## Work request
Take the lines below beginning at the line that has "additive under convolution, and" and stopping after the line that has "two-sided kernel category and", and print them exactly as they are, with no other lines.

## Study material
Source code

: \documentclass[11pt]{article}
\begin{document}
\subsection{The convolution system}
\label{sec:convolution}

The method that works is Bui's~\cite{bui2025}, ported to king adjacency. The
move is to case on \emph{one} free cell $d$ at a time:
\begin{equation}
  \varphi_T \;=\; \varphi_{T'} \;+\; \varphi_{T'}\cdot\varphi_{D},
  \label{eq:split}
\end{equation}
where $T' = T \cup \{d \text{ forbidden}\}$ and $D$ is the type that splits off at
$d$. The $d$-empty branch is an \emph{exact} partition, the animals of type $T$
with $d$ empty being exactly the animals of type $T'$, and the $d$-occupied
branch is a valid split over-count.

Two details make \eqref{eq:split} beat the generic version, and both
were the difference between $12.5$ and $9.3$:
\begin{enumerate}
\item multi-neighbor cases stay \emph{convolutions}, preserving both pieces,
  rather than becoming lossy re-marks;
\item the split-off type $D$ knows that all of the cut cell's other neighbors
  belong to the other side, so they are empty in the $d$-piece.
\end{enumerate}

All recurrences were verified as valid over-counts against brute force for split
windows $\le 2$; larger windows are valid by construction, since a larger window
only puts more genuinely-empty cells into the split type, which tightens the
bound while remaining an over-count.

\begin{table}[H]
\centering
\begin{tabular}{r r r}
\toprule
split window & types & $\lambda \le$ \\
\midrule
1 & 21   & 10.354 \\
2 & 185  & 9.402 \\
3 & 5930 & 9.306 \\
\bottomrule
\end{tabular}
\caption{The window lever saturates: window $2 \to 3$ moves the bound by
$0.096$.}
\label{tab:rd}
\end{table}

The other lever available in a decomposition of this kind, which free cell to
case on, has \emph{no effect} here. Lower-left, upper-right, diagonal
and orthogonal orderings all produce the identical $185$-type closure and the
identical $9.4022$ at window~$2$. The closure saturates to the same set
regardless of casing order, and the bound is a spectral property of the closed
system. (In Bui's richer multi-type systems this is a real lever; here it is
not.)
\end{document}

* * *

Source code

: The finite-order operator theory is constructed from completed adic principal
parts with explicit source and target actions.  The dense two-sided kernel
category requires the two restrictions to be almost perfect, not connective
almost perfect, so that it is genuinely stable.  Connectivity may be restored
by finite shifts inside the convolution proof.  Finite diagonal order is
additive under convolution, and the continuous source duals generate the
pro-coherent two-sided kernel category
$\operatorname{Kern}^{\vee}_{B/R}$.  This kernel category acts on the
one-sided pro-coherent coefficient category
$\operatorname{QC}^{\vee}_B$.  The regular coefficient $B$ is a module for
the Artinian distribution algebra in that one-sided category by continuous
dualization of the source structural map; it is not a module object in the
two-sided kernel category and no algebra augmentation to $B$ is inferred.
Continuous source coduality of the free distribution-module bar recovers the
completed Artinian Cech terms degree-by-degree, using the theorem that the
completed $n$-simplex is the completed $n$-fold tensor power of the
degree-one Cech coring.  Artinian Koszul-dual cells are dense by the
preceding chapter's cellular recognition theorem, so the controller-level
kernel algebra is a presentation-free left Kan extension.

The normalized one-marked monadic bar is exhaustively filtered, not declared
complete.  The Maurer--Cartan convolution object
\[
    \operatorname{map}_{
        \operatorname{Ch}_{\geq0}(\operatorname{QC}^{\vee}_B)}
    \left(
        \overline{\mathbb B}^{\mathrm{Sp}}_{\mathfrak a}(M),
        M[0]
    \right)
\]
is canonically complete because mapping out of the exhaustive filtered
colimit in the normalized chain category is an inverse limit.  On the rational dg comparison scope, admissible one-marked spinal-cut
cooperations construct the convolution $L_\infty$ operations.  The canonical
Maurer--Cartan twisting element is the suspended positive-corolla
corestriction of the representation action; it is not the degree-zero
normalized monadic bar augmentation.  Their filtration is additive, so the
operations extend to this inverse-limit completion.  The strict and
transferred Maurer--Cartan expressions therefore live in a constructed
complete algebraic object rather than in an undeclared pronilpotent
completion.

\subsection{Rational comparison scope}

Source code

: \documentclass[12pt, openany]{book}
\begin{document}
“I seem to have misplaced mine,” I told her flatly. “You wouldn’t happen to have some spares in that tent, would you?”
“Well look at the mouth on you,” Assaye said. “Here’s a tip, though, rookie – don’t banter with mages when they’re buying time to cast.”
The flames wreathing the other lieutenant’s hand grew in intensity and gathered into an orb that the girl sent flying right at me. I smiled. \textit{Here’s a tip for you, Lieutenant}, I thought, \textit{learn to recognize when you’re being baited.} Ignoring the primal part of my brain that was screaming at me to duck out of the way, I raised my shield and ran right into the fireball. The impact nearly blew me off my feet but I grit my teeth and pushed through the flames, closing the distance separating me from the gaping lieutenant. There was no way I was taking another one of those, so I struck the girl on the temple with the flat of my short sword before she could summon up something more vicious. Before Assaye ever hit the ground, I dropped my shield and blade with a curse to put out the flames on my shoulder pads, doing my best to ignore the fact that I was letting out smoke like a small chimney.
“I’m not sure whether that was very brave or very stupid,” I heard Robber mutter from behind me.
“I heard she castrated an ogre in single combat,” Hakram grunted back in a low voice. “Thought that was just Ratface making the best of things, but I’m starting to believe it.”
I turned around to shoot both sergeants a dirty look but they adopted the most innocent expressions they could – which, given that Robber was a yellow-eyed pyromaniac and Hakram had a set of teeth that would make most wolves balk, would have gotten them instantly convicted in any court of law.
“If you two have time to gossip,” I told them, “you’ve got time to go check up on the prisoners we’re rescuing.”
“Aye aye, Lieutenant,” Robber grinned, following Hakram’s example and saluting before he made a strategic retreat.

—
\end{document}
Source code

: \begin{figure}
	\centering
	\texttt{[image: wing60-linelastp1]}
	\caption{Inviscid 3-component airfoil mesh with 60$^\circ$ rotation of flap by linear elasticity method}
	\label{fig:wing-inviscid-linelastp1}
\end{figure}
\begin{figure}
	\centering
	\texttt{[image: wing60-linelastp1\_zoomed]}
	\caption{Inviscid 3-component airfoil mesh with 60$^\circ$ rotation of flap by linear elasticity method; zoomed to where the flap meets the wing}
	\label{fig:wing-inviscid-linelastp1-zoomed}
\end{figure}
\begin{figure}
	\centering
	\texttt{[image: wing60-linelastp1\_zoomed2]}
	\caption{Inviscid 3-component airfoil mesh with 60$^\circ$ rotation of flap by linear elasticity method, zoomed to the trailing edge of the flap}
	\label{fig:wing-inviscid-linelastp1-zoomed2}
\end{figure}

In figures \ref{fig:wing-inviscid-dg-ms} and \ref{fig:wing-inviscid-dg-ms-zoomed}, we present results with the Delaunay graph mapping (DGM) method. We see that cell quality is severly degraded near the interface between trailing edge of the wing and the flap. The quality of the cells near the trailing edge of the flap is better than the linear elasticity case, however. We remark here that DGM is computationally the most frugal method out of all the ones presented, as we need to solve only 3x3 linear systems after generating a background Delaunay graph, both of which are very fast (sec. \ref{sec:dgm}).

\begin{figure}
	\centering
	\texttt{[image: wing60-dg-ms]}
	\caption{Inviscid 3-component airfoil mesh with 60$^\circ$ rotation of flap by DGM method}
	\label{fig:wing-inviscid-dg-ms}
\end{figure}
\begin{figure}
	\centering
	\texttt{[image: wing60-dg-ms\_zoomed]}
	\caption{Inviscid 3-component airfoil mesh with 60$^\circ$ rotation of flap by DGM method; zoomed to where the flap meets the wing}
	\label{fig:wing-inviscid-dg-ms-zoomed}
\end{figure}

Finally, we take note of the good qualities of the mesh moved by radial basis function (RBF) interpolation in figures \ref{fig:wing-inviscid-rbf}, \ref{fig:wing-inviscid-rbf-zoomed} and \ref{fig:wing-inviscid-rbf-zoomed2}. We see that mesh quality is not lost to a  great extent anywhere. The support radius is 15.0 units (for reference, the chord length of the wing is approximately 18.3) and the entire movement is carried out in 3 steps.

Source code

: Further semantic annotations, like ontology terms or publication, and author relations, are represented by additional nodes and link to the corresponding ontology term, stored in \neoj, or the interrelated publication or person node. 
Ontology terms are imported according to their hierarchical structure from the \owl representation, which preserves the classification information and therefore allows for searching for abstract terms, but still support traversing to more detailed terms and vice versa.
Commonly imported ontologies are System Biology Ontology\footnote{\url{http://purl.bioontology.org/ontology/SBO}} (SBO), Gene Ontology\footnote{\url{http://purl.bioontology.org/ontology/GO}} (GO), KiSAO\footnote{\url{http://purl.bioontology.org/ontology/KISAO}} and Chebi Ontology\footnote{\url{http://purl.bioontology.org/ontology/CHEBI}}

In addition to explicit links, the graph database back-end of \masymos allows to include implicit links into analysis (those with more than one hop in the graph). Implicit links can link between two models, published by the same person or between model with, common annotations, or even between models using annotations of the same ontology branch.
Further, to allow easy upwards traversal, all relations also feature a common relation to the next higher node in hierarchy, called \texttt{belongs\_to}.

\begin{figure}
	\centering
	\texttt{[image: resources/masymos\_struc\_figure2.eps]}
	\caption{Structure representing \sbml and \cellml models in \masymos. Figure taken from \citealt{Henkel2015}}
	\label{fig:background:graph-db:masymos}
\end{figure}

## Written answer
additive under convolution, and the continuous source duals generate the
pro-coherent two-sided kernel category
$\operatorname{Kern}^{\vee}_{B/R}$.  This kernel category acts on the
one-sided pro-coherent coefficient category
$\operatorname{QC}^{\vee}_B$.  The regular coefficient $B$ is a module for
the Artinian distribution algebra in that one-sided category by continuous
dualization of the source structural map; it is not a module object in the
two-sided kernel category and no algebra augmentation to $B$ is inferred.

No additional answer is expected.